* WORK TO BE COMPLETED: Present the count of lines in the entries below that hold "webcam", and present nothing else.

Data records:
* * * * * * *
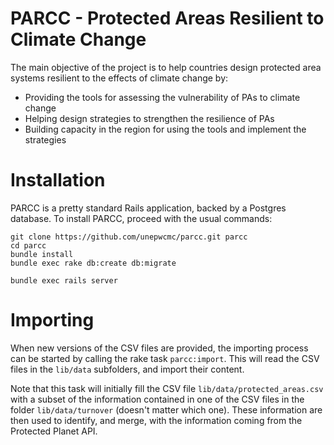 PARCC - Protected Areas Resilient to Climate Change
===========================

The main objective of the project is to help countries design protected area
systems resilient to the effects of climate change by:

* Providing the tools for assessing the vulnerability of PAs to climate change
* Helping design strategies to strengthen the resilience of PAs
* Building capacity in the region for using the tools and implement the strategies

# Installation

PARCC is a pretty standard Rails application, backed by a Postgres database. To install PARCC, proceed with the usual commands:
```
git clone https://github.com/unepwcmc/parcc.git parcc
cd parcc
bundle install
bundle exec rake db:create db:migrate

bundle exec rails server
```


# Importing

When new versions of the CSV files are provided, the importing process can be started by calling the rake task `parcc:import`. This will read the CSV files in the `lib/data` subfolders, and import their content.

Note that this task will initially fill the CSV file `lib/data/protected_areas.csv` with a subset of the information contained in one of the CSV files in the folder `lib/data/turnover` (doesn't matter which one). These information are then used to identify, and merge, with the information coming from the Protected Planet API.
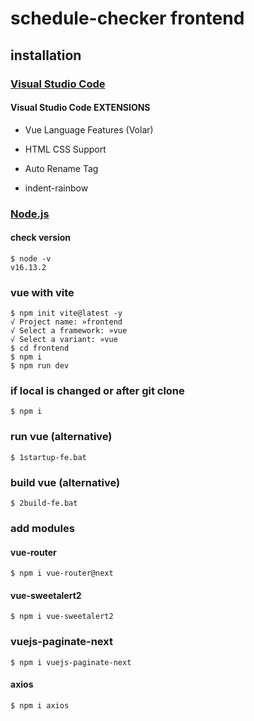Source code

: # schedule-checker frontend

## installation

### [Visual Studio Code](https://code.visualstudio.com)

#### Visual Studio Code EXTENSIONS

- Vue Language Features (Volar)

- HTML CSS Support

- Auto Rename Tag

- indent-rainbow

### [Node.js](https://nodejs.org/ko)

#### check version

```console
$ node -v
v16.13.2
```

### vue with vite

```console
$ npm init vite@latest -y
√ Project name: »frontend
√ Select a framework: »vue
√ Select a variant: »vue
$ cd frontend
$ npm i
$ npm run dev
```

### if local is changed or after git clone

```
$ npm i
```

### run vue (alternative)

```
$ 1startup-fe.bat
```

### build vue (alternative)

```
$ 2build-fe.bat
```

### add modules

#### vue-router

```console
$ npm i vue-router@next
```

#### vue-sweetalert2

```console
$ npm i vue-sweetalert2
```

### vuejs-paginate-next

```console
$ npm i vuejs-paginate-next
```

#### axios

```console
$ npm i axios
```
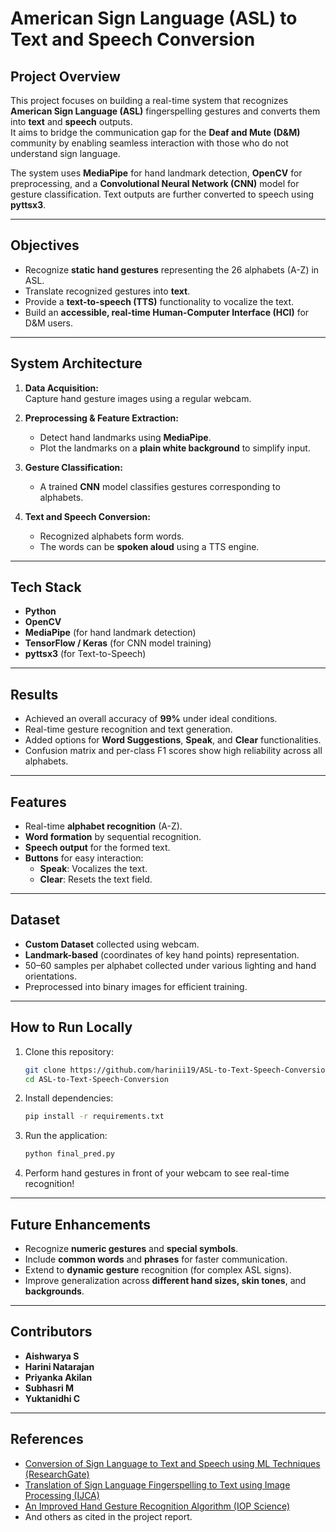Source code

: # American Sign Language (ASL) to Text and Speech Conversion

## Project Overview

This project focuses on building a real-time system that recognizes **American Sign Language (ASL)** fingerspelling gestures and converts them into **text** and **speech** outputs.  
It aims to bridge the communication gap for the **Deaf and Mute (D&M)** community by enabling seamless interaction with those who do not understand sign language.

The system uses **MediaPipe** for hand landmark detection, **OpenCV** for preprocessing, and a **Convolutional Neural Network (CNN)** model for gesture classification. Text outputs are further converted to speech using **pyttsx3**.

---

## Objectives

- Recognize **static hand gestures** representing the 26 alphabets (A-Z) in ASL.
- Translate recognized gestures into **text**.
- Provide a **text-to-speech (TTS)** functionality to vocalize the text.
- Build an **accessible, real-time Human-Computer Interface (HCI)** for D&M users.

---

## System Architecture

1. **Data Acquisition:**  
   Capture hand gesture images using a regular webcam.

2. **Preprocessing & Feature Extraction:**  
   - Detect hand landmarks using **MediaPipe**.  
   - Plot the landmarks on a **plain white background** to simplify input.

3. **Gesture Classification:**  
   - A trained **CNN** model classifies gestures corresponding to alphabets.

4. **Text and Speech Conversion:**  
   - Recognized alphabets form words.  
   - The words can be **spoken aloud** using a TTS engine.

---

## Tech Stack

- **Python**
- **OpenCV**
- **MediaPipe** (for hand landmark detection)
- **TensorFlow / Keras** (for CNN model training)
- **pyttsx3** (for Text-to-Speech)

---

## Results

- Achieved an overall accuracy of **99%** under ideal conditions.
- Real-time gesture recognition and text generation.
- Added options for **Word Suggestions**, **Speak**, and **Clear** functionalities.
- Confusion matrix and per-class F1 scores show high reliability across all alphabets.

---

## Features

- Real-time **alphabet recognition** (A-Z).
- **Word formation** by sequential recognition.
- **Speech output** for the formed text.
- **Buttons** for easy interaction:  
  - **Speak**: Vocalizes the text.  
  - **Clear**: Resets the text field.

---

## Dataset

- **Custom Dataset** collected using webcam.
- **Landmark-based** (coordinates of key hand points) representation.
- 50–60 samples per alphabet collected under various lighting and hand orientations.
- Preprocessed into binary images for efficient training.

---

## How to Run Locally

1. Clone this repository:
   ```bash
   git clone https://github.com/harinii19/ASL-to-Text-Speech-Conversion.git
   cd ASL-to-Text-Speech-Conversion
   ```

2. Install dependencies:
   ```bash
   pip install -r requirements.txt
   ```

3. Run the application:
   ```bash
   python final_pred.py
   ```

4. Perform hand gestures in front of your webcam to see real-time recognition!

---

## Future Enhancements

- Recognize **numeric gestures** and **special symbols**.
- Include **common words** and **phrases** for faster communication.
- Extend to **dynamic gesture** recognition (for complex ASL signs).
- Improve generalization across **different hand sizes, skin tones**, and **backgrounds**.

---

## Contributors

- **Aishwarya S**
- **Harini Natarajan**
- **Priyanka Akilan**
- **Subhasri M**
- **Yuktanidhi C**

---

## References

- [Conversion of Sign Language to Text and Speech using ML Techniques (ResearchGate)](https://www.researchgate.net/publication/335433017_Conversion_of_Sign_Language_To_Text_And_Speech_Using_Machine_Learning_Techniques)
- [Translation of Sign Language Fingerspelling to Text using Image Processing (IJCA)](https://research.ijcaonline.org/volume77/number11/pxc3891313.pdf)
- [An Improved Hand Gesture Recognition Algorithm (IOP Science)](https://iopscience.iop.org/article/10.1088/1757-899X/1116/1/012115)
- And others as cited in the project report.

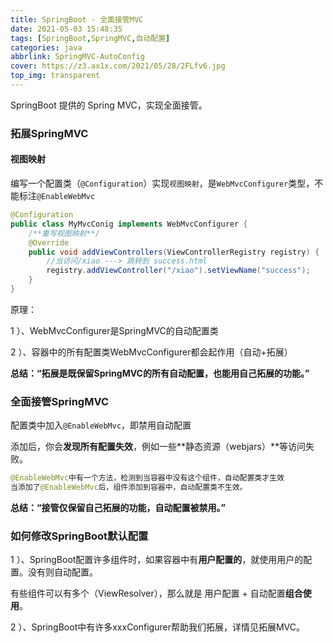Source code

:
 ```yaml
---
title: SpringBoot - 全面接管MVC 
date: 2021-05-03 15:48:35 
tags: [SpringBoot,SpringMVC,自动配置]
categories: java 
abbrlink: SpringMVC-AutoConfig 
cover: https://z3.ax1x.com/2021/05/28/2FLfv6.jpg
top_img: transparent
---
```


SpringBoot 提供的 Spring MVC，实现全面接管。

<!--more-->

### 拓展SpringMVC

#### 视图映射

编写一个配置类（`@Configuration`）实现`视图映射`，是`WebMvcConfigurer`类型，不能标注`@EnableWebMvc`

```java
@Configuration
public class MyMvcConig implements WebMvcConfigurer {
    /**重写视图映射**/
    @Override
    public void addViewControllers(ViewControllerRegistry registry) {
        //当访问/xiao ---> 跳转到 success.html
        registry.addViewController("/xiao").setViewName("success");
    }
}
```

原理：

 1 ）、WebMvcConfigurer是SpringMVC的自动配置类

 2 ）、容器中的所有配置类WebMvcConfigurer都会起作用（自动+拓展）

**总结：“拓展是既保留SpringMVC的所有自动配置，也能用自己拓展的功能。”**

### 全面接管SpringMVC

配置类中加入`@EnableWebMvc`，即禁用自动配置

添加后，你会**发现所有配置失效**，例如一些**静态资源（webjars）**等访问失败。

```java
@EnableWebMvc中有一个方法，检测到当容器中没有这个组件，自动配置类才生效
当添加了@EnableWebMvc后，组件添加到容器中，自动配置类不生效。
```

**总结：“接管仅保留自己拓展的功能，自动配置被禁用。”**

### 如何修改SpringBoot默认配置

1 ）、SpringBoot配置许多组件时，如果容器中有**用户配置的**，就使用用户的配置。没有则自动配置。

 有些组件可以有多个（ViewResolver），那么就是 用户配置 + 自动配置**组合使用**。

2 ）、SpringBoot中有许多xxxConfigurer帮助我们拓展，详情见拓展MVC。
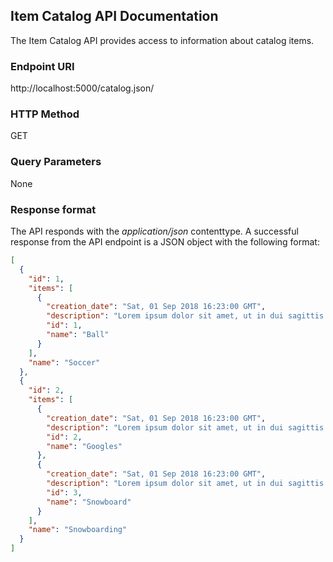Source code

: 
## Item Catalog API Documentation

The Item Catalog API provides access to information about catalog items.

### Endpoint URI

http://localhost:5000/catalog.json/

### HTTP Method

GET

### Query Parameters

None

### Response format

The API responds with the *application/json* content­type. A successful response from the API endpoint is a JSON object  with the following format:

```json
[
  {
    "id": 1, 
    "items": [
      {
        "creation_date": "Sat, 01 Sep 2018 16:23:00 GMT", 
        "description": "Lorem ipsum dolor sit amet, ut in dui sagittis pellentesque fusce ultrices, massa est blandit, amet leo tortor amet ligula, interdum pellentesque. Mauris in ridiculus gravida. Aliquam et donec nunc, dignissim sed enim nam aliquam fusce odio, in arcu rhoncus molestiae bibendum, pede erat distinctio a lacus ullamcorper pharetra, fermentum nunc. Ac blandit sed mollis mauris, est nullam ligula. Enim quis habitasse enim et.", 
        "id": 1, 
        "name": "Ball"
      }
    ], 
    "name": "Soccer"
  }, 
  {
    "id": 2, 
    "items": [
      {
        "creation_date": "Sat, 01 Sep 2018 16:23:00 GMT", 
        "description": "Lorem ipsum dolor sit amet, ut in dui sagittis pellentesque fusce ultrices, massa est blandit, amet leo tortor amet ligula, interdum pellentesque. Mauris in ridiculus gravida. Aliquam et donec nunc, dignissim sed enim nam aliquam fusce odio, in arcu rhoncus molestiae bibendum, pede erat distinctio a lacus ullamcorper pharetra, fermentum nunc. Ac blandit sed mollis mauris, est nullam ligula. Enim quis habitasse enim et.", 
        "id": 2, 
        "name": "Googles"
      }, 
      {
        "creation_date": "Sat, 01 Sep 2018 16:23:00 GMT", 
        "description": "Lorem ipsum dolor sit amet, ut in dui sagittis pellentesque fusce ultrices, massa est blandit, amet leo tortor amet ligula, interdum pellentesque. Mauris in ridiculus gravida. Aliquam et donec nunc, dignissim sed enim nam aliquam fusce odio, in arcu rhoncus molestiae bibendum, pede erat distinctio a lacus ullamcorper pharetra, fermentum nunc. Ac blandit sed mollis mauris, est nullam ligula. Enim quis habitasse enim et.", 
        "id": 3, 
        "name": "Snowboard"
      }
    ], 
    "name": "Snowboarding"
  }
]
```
* * * * * * *
* SOLVED PROBLEM: 3